• EXERCISE DATA
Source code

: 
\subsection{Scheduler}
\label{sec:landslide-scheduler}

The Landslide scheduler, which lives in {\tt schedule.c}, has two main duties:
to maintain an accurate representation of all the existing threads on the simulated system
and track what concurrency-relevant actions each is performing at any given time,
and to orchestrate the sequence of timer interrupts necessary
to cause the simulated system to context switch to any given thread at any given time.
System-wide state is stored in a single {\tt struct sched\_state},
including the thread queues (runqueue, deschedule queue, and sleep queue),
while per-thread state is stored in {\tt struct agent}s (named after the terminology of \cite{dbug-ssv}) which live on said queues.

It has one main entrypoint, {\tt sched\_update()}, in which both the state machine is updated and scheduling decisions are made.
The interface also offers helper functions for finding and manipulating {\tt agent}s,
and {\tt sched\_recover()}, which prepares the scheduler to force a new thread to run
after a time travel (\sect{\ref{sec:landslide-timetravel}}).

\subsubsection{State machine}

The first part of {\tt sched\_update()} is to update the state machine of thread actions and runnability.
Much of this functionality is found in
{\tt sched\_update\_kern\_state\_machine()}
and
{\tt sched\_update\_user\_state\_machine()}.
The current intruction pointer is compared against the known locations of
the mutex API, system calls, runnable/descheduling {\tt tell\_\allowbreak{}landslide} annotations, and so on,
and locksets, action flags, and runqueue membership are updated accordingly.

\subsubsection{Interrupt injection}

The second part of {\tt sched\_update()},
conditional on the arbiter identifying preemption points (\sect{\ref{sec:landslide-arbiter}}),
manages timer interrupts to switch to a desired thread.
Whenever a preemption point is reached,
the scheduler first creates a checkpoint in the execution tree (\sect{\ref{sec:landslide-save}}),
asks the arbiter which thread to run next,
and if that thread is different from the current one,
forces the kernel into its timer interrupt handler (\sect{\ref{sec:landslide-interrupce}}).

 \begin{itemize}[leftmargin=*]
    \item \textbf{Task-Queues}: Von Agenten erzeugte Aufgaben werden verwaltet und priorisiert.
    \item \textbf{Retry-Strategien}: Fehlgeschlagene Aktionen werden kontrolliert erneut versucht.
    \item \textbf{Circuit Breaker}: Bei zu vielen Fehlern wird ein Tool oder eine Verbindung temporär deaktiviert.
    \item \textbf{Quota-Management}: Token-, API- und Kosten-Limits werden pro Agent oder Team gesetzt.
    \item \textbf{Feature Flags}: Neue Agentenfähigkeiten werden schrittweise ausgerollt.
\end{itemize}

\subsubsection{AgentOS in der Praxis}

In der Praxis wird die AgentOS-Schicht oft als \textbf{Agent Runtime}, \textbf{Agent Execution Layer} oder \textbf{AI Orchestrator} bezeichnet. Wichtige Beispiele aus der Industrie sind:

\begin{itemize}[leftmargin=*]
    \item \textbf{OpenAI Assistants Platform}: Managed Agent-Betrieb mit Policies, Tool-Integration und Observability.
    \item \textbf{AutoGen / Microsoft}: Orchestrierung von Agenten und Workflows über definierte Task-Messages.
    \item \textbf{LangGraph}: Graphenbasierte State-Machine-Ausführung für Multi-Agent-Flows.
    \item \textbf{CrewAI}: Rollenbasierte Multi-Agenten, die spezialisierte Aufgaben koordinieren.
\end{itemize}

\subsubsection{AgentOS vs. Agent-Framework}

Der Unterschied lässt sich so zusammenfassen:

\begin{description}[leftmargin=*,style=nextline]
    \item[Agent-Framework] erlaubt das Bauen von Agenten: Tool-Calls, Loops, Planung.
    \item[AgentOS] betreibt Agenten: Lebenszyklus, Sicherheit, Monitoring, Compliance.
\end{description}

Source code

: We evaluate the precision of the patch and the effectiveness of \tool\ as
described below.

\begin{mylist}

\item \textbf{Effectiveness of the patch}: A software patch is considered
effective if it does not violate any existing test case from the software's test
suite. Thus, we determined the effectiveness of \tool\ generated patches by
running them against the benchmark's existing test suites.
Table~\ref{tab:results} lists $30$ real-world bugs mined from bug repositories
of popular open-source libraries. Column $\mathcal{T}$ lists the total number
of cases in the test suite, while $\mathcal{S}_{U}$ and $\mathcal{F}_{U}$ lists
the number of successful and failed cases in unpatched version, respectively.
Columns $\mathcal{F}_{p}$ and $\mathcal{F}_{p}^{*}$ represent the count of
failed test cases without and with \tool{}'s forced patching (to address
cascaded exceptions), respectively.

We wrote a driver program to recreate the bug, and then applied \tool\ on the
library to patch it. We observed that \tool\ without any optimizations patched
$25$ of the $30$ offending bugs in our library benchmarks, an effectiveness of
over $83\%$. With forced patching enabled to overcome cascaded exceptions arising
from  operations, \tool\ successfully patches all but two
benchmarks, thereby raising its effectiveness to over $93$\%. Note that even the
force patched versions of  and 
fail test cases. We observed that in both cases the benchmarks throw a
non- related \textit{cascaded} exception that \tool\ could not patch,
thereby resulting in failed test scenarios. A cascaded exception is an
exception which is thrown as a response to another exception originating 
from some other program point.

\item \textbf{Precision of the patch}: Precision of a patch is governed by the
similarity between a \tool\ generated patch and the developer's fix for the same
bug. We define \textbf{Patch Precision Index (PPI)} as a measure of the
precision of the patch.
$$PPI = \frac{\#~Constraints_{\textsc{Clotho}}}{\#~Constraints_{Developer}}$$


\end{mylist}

• INSTRUCTIONS TO FOLLOW
From the material above, retype precisely the lines between the line holding "an effectiveness of" and the line holding "similarity between a", inclusive, and nothing beyond them.

• ANSWER TO THE PROBLEM
$25$ of the $30$ offending bugs in our library benchmarks, an effectiveness of
over $83\%$. With forced patching enabled to overcome cascaded exceptions arising
from  operations, \tool\ successfully patches all but two
benchmarks, thereby raising its effectiveness to over $93$\%. Note that even the
force patched versions of  and 
fail test cases. We observed that in both cases the benchmarks throw a
non- related \textit{cascaded} exception that \tool\ could not patch,
thereby resulting in failed test scenarios. A cascaded exception is an
exception which is thrown as a response to another exception originating 
from some other program point.

\item \textbf{Precision of the patch}: Precision of a patch is governed by the
similarity between a \tool\ generated patch and the developer's fix for the same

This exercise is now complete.